NMR spectra were recorded on a Bruker Avance II 400 (resonance frequencies 400.13 MHz for 1H and 100.63 MHz for 13C) equipped with a 5 mm inverse broadband probe head with z-gradients. Of the purified compound, 1.5‒7 mg was dissolved in 0.5 mL of methanol-d4 (99.8% D) and transferred into a 5 mm NMR tube. Standard 1H- and 13C-NMR spectra were recorded. Two-dimensional experiments, including homonuclear 1H/1H correlation spectroscopy (COSY), heteronuclear single-quantum coherence (HSQC), and heteronuclear multiple-bond correlation (HMBC) experiments using the standard Bruker pulse sequences, were performed for further analysis.

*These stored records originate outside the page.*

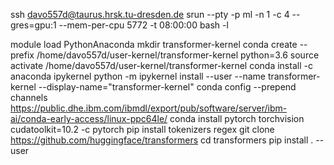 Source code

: ssh davo557d@taurus.hrsk.tu-dresden.de
srun --pty -p ml -n 1 -c 4 --gres=gpu:1 --mem-per-cpu 5772 -t 08:00:00 bash -l 

module load PythonAnaconda
mkdir transformer-kernel
conda create --prefix /home/davo557d/user-kernel/transformer-kernel python=3.6
source activate /home/davo557d/user-kernel/transformer-kernel
conda install -c anaconda ipykernel
python -m ipykernel install --user --name transformer-kernel --display-name="transformer-kernel"
conda config --prepend channels https://public.dhe.ibm.com/ibmdl/export/pub/software/server/ibm-ai/conda-early-access/linux-ppc64le/
conda install pytorch torchvision cudatoolkit=10.2 -c pytorch
pip install tokenizers regex
git clone https://github.com/huggingface/transformers
cd transformers
pip install . --user
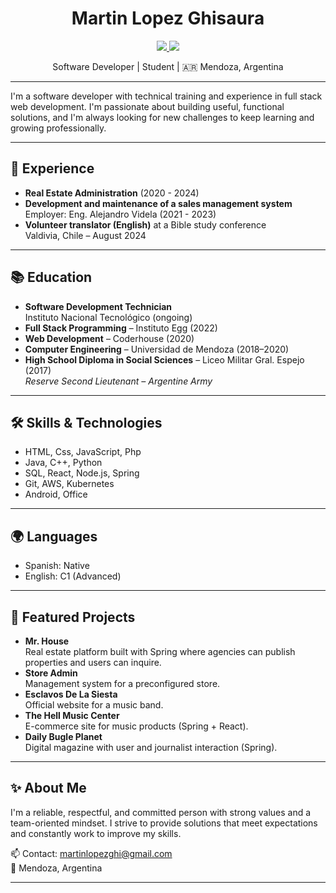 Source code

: 
<h1 align="center">Martin Lopez Ghisaura</h1>

<p align="center">
  <a href="https://www.linkedin.com/in/martin-lopez-ghisaura-808b38275" target="_blank">
    <img src="https://img.shields.io/badge/LinkedIn-0077B5?style=for-the-badge&logo=linkedin&logoColor=white" />
  </a>
  <a href="https://mail.google.com/mail/?view=cm&fs=1&to=martinlopezghi@gmail.com" target="_blank">
    <img src="https://img.shields.io/badge/Email-D14836?style=for-the-badge&logo=gmail&logoColor=white" />
  </a>
</p>

<p align="center">
  Software Developer | Student | 🇦🇷 Mendoza, Argentina
</p>

---

I'm a software developer with technical training and experience in full stack web development. I'm passionate about building useful, functional solutions, and I'm always looking for new challenges to keep learning and growing professionally.

---

## 💼 Experience

- **Real Estate Administration** (2020 - 2024)
- **Development and maintenance of a sales management system**  
  Employer: Eng. Alejandro Videla (2021 - 2023)
- **Volunteer translator (English)** at a Bible study conference  
  Valdivia, Chile – August 2024

---

## 📚 Education

- **Software Development Technician**  
  Instituto Nacional Tecnológico (ongoing)
- **Full Stack Programming** – Instituto Egg (2022)
- **Web Development** – Coderhouse (2020)
- **Computer Engineering** – Universidad de Mendoza (2018–2020)
- **High School Diploma in Social Sciences** – Liceo Militar Gral. Espejo (2017)  
  *Reserve Second Lieutenant – Argentine Army*

---

## 🛠️ Skills & Technologies

- HTML, Css, JavaScript, Php
- Java, C++, Python
- SQL, React, Node.js, Spring
- Git, AWS, Kubernetes
- Android, Office

---

## 🌍 Languages

- Spanish: Native  
- English: C1 (Advanced)

---

## 🚀 Featured Projects

- **Mr. House**  
  Real estate platform built with Spring where agencies can publish properties and users can inquire.
- **Store Admin**  
  Management system for a preconfigured store.
- **Esclavos De La Siesta**  
  Official website for a music band.
- **The Hell Music Center**  
  E-commerce site for music products (Spring + React).
- **Daily Bugle Planet**  
  Digital magazine with user and journalist interaction (Spring).

---

## ✨ About Me

I'm a reliable, respectful, and committed person with strong values and a team-oriented mindset. I strive to provide solutions that meet expectations and constantly work to improve my skills.

📫 Contact: martinlopezghi@gmail.com  
📍 Mendoza, Argentina

---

2.7 Compound identification

Cassigarol E (2a), International Union of Pure and Applied Chemistry (IUPAC): 4-[(2R,3R)-2-(3,5-dihydroxyphenyl)-6-[(E)-2-(3,5-dihydroxyphenyl)ethenyl]-2,3-dihydro-1,4-benzodioxin-3-yl]benzene-1,2-diol or Maackin (2a′), IUPAC: 4-[(2S,3S)-3-(3,5-dihydroxyphenyl)-6-[(E)-2-(3,5-dihydroxyphenyl)ethenyl]-2,3-dihydro-1,4-benzodioxin-2-yl]benzene-1,2-diol. [M‒H]‒ = 485.1131. 1H-NMR (400 MHz, methanol-d4) δ (ppm): 7.14 (d, 1, J = 2.1 Hz, H-2), 7.07 (dd, 1, J = 8.4, 2.1 Hz, H-6), 6.97 (d, 1, J = 16.4 Hz, H-7), 6.95 (d, 1, J = 8.4 Hz, H-5), 6.86 (d, 1, J = 16.4 Hz, H-8), 6.66 (d, 1, J = 2.1 Hz, H-2′), 6.64 (d, 1, J = 8.2 Hz, H-5′), 6.47 (dd, 1, J = 8.2, 2.1 Hz, H-6′), 6.46 (d, 2, J = 2.2 Hz, H-10, H-14), 6.17 (t, 1, J = 2.2 Hz, H-12), 6.15 (t, 1, J = 2.2 Hz, H-12′), 6.10 (d, 2, J = 2.2 Hz, H-10′, H-14′), 4.74 (d, 1, J = 8.1 Hz, H-7′), 4.71 (d, 1, J = 8.1 Hz, H-8′). 13C-NMR (100 MHz, methanol-d4) δ (ppm): 159.7 (C-11, C-13), 159.3 (C-11′, C-13′), 146.7 (C-4′), 146.1 (C-3′), 145.5 (C-3), 145.0 (C-4), 141.0 (C-9), 140.1 (C-9′), 132.6 (C-1), 129.4 (C-1′), 129.0 (C-7), 128.4 (C-8), 121.0 (C-6), 120.7 (C-6′), 118.1 (C-5), 115.9 (C-5′), 115.8 (C-2′), 115.6 (C-2), 107.4 (C-10′, C-14′), 105.9 (C-10, C-14), 103.6 (C-12′), 102.9 (C-12), 82.3 (C-8′), 81.9 (C-7′). See Figs. S1‒S5 in the Supplementary Information for the spectra.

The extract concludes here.